1. TRANSLATE the problem setup

• Given information:
  • Function: \(\mathrm{g(x) = |x² - 10|}\)
  • Equation: \(\mathrm{g(1) + g(b) = 15}\)
  • Need: the greater of two positive values of \(\mathrm{b}\)
• What this tells us: We need to find \(\mathrm{g(1)}\) first, then solve for \(\mathrm{g(b)}\)

2. Calculate g(1) by substitution

• \(\mathrm{g(1) = |1² - 10|}\)
• \(\mathrm{= |1 - 10|}\)
• \(\mathrm{= |-9|}\)
• \(\mathrm{= 9}\)

3. SIMPLIFY to find g(b)

• Substitute \(\mathrm{g(1) = 9}\) into the equation:
• \(\mathrm{9 + g(b) = 15}\)
• Solve: \(\mathrm{g(b) = 15 - 9 = 6}\)

4. TRANSLATE g(b) = 6 using the function definition

• We know \(\mathrm{g(b) = |b² - 10|}\) and \(\mathrm{g(b) = 6}\)
• So we must solve: \(\mathrm{|b² - 10| = 6}\)
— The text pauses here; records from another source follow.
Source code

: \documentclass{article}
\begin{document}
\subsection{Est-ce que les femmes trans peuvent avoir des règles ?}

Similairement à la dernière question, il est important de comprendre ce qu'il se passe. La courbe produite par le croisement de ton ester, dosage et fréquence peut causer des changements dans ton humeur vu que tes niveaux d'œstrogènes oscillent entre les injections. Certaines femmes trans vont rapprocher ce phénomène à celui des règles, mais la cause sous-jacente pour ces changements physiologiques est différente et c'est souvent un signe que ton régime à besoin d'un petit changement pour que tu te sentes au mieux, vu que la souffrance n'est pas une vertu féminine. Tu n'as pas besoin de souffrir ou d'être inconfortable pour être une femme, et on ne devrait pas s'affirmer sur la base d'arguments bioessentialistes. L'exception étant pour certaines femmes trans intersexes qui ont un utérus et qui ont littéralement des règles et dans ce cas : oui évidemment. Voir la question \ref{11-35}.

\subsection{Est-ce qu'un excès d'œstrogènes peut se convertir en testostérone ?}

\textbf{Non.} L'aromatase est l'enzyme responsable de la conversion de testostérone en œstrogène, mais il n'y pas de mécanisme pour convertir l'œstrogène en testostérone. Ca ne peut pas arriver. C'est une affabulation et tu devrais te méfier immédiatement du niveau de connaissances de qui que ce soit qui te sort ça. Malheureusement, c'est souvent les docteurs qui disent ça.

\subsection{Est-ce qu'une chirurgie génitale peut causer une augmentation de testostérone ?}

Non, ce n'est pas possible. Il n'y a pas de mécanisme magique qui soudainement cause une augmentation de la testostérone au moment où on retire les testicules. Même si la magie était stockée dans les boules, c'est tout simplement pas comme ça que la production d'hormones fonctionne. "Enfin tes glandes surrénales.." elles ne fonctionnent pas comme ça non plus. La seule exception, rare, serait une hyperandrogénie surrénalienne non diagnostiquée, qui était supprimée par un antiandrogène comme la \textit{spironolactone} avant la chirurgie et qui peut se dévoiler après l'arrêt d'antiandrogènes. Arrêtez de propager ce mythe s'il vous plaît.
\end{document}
5. CONSIDER ALL CASES for the absolute value equation

• For \(\mathrm{|A| = 6}\), we get \(\mathrm{A = 6}\) or \(\mathrm{A = -6}\)

Case 1: \(\mathrm{b² - 10 = 6}\)

• \(\mathrm{b² = 16}\)
• \(\mathrm{b = ±4}\)

Case 2: \(\mathrm{b² - 10 = -6}\)

• \(\mathrm{b² = 4}\)
• \(\mathrm{b = ±2}\)

6. APPLY CONSTRAINTS to select valid solutions

• From our four solutions \(\mathrm{\{4, -4, 2, -2\}}\), we need only positive values
• Positive solutions: \(\mathrm{b = 4}\) and \(\mathrm{b = 2}\)
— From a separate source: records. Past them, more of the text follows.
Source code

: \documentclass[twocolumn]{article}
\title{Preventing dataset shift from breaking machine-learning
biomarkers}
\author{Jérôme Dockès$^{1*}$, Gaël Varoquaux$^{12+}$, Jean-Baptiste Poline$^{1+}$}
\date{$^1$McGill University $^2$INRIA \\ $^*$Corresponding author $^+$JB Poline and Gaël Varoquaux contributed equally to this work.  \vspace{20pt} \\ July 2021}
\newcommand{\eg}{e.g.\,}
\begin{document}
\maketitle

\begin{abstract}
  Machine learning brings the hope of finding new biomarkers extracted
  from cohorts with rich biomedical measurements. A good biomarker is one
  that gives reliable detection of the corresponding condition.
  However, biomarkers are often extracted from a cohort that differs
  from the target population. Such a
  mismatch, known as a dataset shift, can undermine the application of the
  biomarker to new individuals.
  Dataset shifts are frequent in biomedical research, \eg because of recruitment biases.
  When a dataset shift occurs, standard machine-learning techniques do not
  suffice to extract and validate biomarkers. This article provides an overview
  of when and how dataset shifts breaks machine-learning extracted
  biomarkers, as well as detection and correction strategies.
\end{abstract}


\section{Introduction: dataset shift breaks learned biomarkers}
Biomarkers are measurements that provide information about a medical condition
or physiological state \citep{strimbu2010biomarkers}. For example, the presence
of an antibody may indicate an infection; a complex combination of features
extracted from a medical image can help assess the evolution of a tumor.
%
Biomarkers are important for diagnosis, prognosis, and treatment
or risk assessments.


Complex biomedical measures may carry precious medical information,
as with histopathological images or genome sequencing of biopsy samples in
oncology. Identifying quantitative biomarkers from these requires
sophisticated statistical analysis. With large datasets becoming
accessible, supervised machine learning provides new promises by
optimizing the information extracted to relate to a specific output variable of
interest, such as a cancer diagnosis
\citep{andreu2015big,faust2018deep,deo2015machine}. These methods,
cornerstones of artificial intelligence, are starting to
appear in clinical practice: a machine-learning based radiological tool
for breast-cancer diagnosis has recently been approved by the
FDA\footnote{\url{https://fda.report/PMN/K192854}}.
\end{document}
7. INFER the final answer from the constraint

• The problem asks for "the greater of these two values"
• Between 4 and 2, the greater value is 4

Answer: C (4)

Why Students Usually Falter on This Problem

Most Common Error Path:

Weak CONSIDER ALL CASES skill: Students solve only one case of the absolute value equation, typically just \(\mathrm{b² - 10 = 6}\), getting \(\mathrm{b = ±4}\). They miss the second case \(\mathrm{b² - 10 = -6}\) entirely.

Without finding \(\mathrm{b = ±2}\), they incorrectly think there's only one positive solution (\(\mathrm{b = 4}\)) rather than two positive solutions. This creates confusion about what the problem is asking for, and they may second-guess whether 4 is actually correct or randomly select another answer.

Second Most Common Error:

Poor APPLY CONSTRAINTS execution: Students find all four solutions \(\mathrm{\{4, -4, 2, -2\}}\) but fail to consistently apply the "positive values" constraint. They might include negative solutions in their final consideration or forget which solutions were positive.

This may lead them to select Choice D (6) by incorrectly thinking one of the solutions was 6, or causes confusion about which values to compare.

The Bottom Line:

Absolute value equations naturally create multiple cases, and students must systematically work through both possibilities while carefully tracking which solutions meet the problem's constraints. The key insight is recognizing that "two positive values" confirms you should find exactly four total solutions before filtering.